Catskills locals take NPR by storm

Astute WP reader Laurie McIntosh alerted us to a fun fact today: In the past week, National Public Radio has been crawling with Catskillians.

Case in point: David Krajicek, front man of Blues Maneuver, a Catskills band that features a horn section to die for, was interviewed on All Things Considered yesterday about the phenomenon of the "perp walk" in the wake of the Dominique Strauss-Kahn scandal. (Krajicek's  trombone skills were incidental to the subject of the interview; more relevantly, he's an expert on media crime reporting, a former journalism professor, and a special correspondent for the New York Daily News.)

Phoenicia resident Holly George-Warren was also on the public airwaves this week, when she chatted with Terry Gross of Fresh Air about her biography of Gene Autry. George-Warren has a prodigous reputation as a rock author -- she's penned over ten books on subjects like the Grateful Dead and Woodstock -- and she also somehow finds the time to specialize in the history of the Wild West as well. Her latest book, out just this month, is called The Cowgirl Way.
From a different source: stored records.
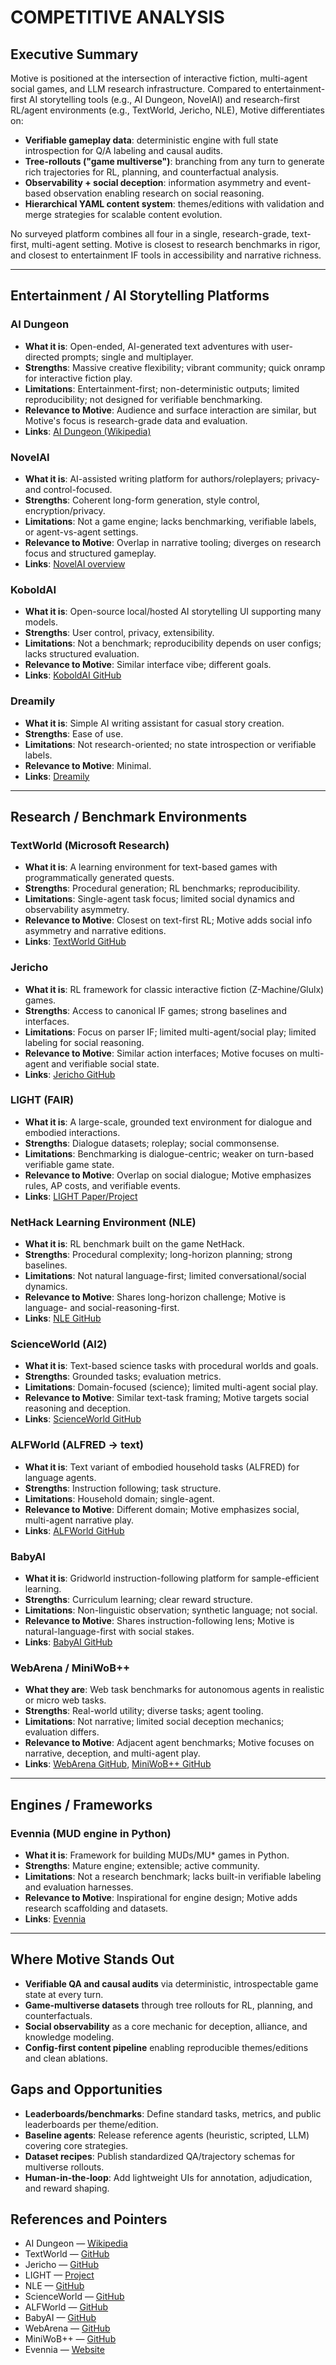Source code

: # COMPETITIVE ANALYSIS

## Executive Summary

Motive is positioned at the intersection of interactive fiction, multi-agent social games, and LLM research infrastructure. Compared to entertainment-first AI storytelling tools (e.g., AI Dungeon, NovelAI) and research-first RL/agent environments (e.g., TextWorld, Jericho, NLE), Motive differentiates on:

- **Verifiable gameplay data**: deterministic engine with full state introspection for Q/A labeling and causal audits.
- **Tree-rollouts ("game multiverse")**: branching from any turn to generate rich trajectories for RL, planning, and counterfactual analysis.
- **Observability + social deception**: information asymmetry and event-based observation enabling research on social reasoning.
- **Hierarchical YAML content system**: themes/editions with validation and merge strategies for scalable content evolution.

No surveyed platform combines all four in a single, research-grade, text-first, multi-agent setting. Motive is closest to research benchmarks in rigor, and closest to entertainment IF tools in accessibility and narrative richness.

---

## Entertainment / AI Storytelling Platforms

### AI Dungeon
- **What it is**: Open-ended, AI-generated text adventures with user-directed prompts; single and multiplayer.
- **Strengths**: Massive creative flexibility; vibrant community; quick onramp for interactive fiction play.
- **Limitations**: Entertainment-first; non-deterministic outputs; limited reproducibility; not designed for verifiable benchmarking.
- **Relevance to Motive**: Audience and surface interaction are similar, but Motive's focus is research-grade data and evaluation.
- **Links**: [AI Dungeon (Wikipedia)](https://en.wikipedia.org/wiki/AI_Dungeon)

### NovelAI
- **What it is**: AI-assisted writing platform for authors/roleplayers; privacy- and control-focused.
- **Strengths**: Coherent long-form generation, style control, encryption/privacy.
- **Limitations**: Not a game engine; lacks benchmarking, verifiable labels, or agent-vs-agent settings.
- **Relevance to Motive**: Overlap in narrative tooling; diverges on research focus and structured gameplay.
- **Links**: [NovelAI overview](https://novelai.net)

### KoboldAI
- **What it is**: Open-source local/hosted AI storytelling UI supporting many models.
- **Strengths**: User control, privacy, extensibility.
- **Limitations**: Not a benchmark; reproducibility depends on user configs; lacks structured evaluation.
- **Relevance to Motive**: Similar interface vibe; different goals.
- **Links**: [KoboldAI GitHub](https://github.com/KoboldAI/KoboldAI-Client)

### Dreamily
- **What it is**: Simple AI writing assistant for casual story creation.
- **Strengths**: Ease of use.
- **Limitations**: Not research-oriented; no state introspection or verifiable labels.
- **Relevance to Motive**: Minimal.
- **Links**: [Dreamily](https://dreamily.ai)

---

## Research / Benchmark Environments

### TextWorld (Microsoft Research)
- **What it is**: A learning environment for text-based games with programmatically generated quests.
- **Strengths**: Procedural generation; RL benchmarks; reproducibility.
- **Limitations**: Single-agent task focus; limited social dynamics and observability asymmetry.
- **Relevance to Motive**: Closest on text-first RL; Motive adds social info asymmetry and narrative editions.
- **Links**: [TextWorld GitHub](https://github.com/microsoft/TextWorld)

### Jericho
- **What it is**: RL framework for classic interactive fiction (Z-Machine/Glulx) games.
- **Strengths**: Access to canonical IF games; strong baselines and interfaces.
- **Limitations**: Focus on parser IF; limited multi-agent/social play; limited labeling for social reasoning.
- **Relevance to Motive**: Similar action interfaces; Motive focuses on multi-agent and verifiable social state.
- **Links**: [Jericho GitHub](https://github.com/microsoft/jericho)

### LIGHT (FAIR)
- **What it is**: A large-scale, grounded text environment for dialogue and embodied interactions.
- **Strengths**: Dialogue datasets; roleplay; social commonsense.
- **Limitations**: Benchmarking is dialogue-centric; weaker on turn-based verifiable game state.
- **Relevance to Motive**: Overlap on social dialogue; Motive emphasizes rules, AP costs, and verifiable events.
- **Links**: [LIGHT Paper/Project](https://parl.ai/projects/light/)

### NetHack Learning Environment (NLE)
- **What it is**: RL benchmark built on the game NetHack.
- **Strengths**: Procedural complexity; long-horizon planning; strong baselines.
- **Limitations**: Not natural language-first; limited conversational/social dynamics.
- **Relevance to Motive**: Shares long-horizon challenge; Motive is language- and social-reasoning-first.
- **Links**: [NLE GitHub](https://github.com/facebookresearch/nle)

### ScienceWorld (AI2)
- **What it is**: Text-based science tasks with procedural worlds and goals.
- **Strengths**: Grounded tasks; evaluation metrics.
- **Limitations**: Domain-focused (science); limited multi-agent social play.
- **Relevance to Motive**: Similar text-task framing; Motive targets social reasoning and deception.
- **Links**: [ScienceWorld GitHub](https://github.com/allenai/ScienceWorld)

### ALFWorld (ALFRED → text)
- **What it is**: Text variant of embodied household tasks (ALFRED) for language agents.
- **Strengths**: Instruction following; task structure.
- **Limitations**: Household domain; single-agent.
- **Relevance to Motive**: Different domain; Motive emphasizes social, multi-agent narrative play.
- **Links**: [ALFWorld GitHub](https://github.com/alfworld/alfworld)

### BabyAI
- **What it is**: Gridworld instruction-following platform for sample-efficient learning.
- **Strengths**: Curriculum learning; clear reward structure.
- **Limitations**: Non-linguistic observation; synthetic language; not social.
- **Relevance to Motive**: Shares instruction-following lens; Motive is natural-language-first with social stakes.
- **Links**: [BabyAI GitHub](https://github.com/mila-iqia/babyai)

### WebArena / MiniWoB++
- **What they are**: Web task benchmarks for autonomous agents in realistic or micro web tasks.
- **Strengths**: Real-world utility; diverse tasks; agent tooling.
- **Limitations**: Not narrative; limited social deception mechanics; evaluation differs.
- **Relevance to Motive**: Adjacent agent benchmarks; Motive focuses on narrative, deception, and multi-agent play.
- **Links**: [WebArena GitHub](https://github.com/web-arena-x/webarena), [MiniWoB++ GitHub](https://github.com/stanfordnlp/miniwob-plusplus)

---

## Engines / Frameworks

### Evennia (MUD engine in Python)
- **What it is**: Framework for building MUDs/MU* games in Python.
- **Strengths**: Mature engine; extensible; active community.
- **Limitations**: Not a research benchmark; lacks built-in verifiable labeling and evaluation harnesses.
- **Relevance to Motive**: Inspirational for engine design; Motive adds research scaffolding and datasets.
- **Links**: [Evennia](https://www.evennia.com)

---

## Where Motive Stands Out

- **Verifiable QA and causal audits** via deterministic, introspectable game state at every turn.
- **Game-multiverse datasets** through tree rollouts for RL, planning, and counterfactuals.
- **Social observability** as a core mechanic for deception, alliance, and knowledge modeling.
- **Config-first content pipeline** enabling reproducible themes/editions and clean ablations.

## Gaps and Opportunities

- **Leaderboards/benchmarks**: Define standard tasks, metrics, and public leaderboards per theme/edition.
- **Baseline agents**: Release reference agents (heuristic, scripted, LLM) covering core strategies.
- **Dataset recipes**: Publish standardized QA/trajectory schemas for multiverse rollouts.
- **Human-in-the-loop**: Add lightweight UIs for annotation, adjudication, and reward shaping.

## References and Pointers

- AI Dungeon — [Wikipedia](https://en.wikipedia.org/wiki/AI_Dungeon)
- TextWorld — [GitHub](https://github.com/microsoft/TextWorld)
- Jericho — [GitHub](https://github.com/microsoft/jericho)
- LIGHT — [Project](https://parl.ai/projects/light/)
- NLE — [GitHub](https://github.com/facebookresearch/nle)
- ScienceWorld — [GitHub](https://github.com/allenai/ScienceWorld)
- ALFWorld — [GitHub](https://github.com/alfworld/alfworld)
- BabyAI — [GitHub](https://github.com/mila-iqia/babyai)
- WebArena — [GitHub](https://github.com/web-arena-x/webarena)
- MiniWoB++ — [GitHub](https://github.com/stanfordnlp/miniwob-plusplus)
- Evennia — [Website](https://www.evennia.com)
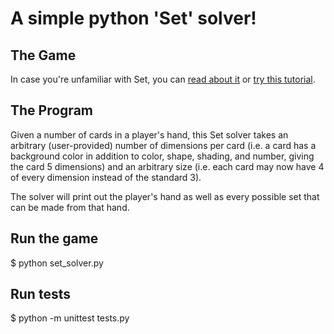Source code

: # A simple python 'Set' solver!

## The Game
In case you're unfamiliar with Set, you can [read about it](https://en.wikipedia.org/wiki/Set_(game)) or [try this tutorial](http://www.setgame.com/sites/default/files/tutorials/tutorial/SetTutorial.swf).

## The Program
Given a number of cards in a player's hand, this Set solver takes an arbitrary (user-provided) number of dimensions per card (i.e. a card has a background color in addition to color, shape, shading, and number, giving the card 5 dimensions) and an arbitrary size (i.e. each card may now have 4 of every dimension instead of the standard 3).

The solver will print out the player's hand as well as every possible set that can be made from that hand.

## Run the game
$ python set_solver.py

## Run tests
$ python -m unittest tests.py
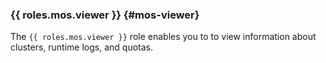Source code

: ### {{ roles.mos.viewer }} {#mos-viewer}

The `{{ roles.mos.viewer }}` role enables you to to view information about clusters, runtime logs, and quotas.
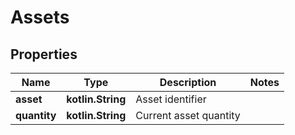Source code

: 
# Assets

## Properties
Name | Type | Description | Notes
------------ | ------------- | ------------- | -------------
**asset** | **kotlin.String** | Asset identifier | 
**quantity** | **kotlin.String** | Current asset quantity | 



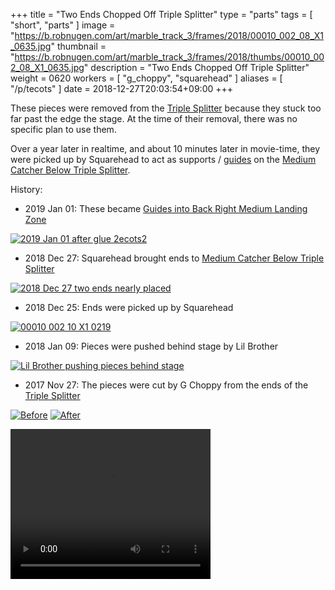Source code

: +++
title = "Two Ends Chopped Off Triple Splitter"
type = "parts"
tags = [ "short", "parts" ]
image = "https://b.robnugen.com/art/marble_track_3/frames/2018/00010_002_08_X1_0635.jpg"
thumbnail = "https://b.robnugen.com/art/marble_track_3/frames/2018/thumbs/00010_002_08_X1_0635.jpg"
description = "Two Ends Chopped Off Triple Splitter"
weight = 0620
workers = [
    "g_choppy",
    "squarehead"
]
aliases = [
    "/p/tecots"
]
date = 2018-12-27T20:03:54+09:00
+++

These pieces were removed from the [Triple Splitter](/p/ts) because they stuck
too far past the edge the stage.  At the time of their removal, there
was no specific plan to use them.

Over a year later in realtime, and about 10 minutes later in
movie-time, they were picked up by Squarehead to act as supports /
[guides](/p/gibrmlz) on the [Medium Catcher Below Triple Splitter](/p/mcbts).

History:

* 2019 Jan 01: These became [Guides into Back Right Medium Landing Zone](/p/gibrmlz)

[![2019 Jan 01 after glue 2ecots2](//b.robnugen.com/art/marble_track_3/construction/2019/thumbs/2019_Jan_01_after_glue_2ecots2.jpg)](//b.robnugen.com/art/marble_track_3/construction/2019/2019_Jan_01_after_glue_2ecots2.jpg)

* 2018 Dec 27: Squarehead brought ends to [Medium Catcher Below Triple Splitter](/p/mcbts)

[![2018 Dec 27 two ends nearly placed](//b.robnugen.com/art/marble_track_3/construction/2018/thumbs/2018_Dec_27_two_ends_nearly_placed.jpg)](//b.robnugen.com/art/marble_track_3/construction/2018/2018_Dec_27_two_ends_nearly_placed.jpg)

* 2018 Dec 25: Ends were picked up by Squarehead

[![00010 002 10 X1 0219](//b.robnugen.com/art/marble_track_3/frames/2018/thumbs/00010_002_10_X1_0219.jpg)](//b.robnugen.com/art/marble_track_3/frames/2018/00010_002_10_X1_0219.jpg)

* 2018 Jan 09: Pieces were pushed behind stage by Lil Brother

[![Lil Brother pushing pieces behind stage](//b.robnugen.com/art/marble_track_3/frames/2018/thumbs/00010_002_08_X1_0962.jpg)](//b.robnugen.com/art/marble_track_3/frames/2018/00010_002_08_X1_0962.jpg)

* 2017 Nov 27: The pieces were cut by G Choppy from the ends of the
  [Triple Splitter](/p/ts)

[![Before](//b.robnugen.com/art/marble_track_3/frames/2018/thumbs/00010_002_08_X1_0626.jpg)](//b.robnugen.com/art/marble_track_3/frames/2018/00010_002_08_X1_0626.jpg)
[![After](//b.robnugen.com/art/marble_track_3/frames/2018/thumbs/00010_002_08_X1_0635.jpg)](//b.robnugen.com/art/marble_track_3/frames/2018/00010_002_08_X1_0635.jpg)

<video width="320" height="240" controls loop>
<source src="https://b.robnugen.com/art/marble_track_3/workers/snippets/quick_look_chop_ends_triple_splitter.mp4" type="video/mp4">
</video>
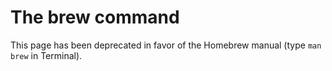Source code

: # The brew command
This page has been deprecated in favor of the Homebrew manual (type
`man brew` in Terminal).

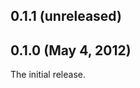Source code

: ## 0.1.1 (unreleased)


## 0.1.0 (May 4, 2012)

The initial release.

[@fnichol]: https://github.com/fnichol
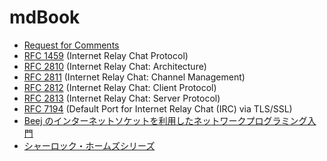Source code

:# mdBook

- [Request for Comments](https://solareenlo.com/rfcs/)
- [RFC 1459](https://solareenlo.com/rfc1459) (Internet Relay Chat Protocol)
- [RFC 2810](https://solareenlo.com/rfc2810) (Internet Relay Chat: Architecture)
- [RFC 2811](https://solareenlo.com/rfc2811) (Internet Relay Chat: Channel Management)
- [RFC 2812](https://solareenlo.com/rfc2812) (Internet Relay Chat: Client Protocol)
- [RFC 2813](https://solareenlo.com/rfc2813) (Internet Relay Chat: Server Protocol)
- [RFC 7194](https://solareenlo.com/rfc7194) (Default Port for Internet Relay Chat (IRC) via TLS/SSL)
- [Beej のインターネットソケットを利用したネットワークプログラミング入門](https://solareenlo.com/bgnet/)
- [シャーロック・ホームズシリーズ](https://solareenlo.com/221b/)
Finally, McIntosh points out that Schoharie-born author Stephen J. Dubner, who co-wrote the blockbuster Freakonomics, now regularly hosts a radio segment on NPR's Marketplace show. Although Dubner no longer lives in the Catskills, McIntosh remembers in an email that he wrote his first book in Shandaken, apparently while also finding time to host a regular rockin' movie night:

[I'm] sure was residing on Route 42 for the writing of "Turbulent Souls," the book that garnered him national attention, and which I just learned from his bio has been re-titled "Choosing My Religion," and is being developed as a film ... Side note: At the house where Stephen lived, you can still find a shingle declaring "Shandaken Show Palace" attached to the old barn. A couple of friends helped him host movie nights there -- projector, popcorn machine.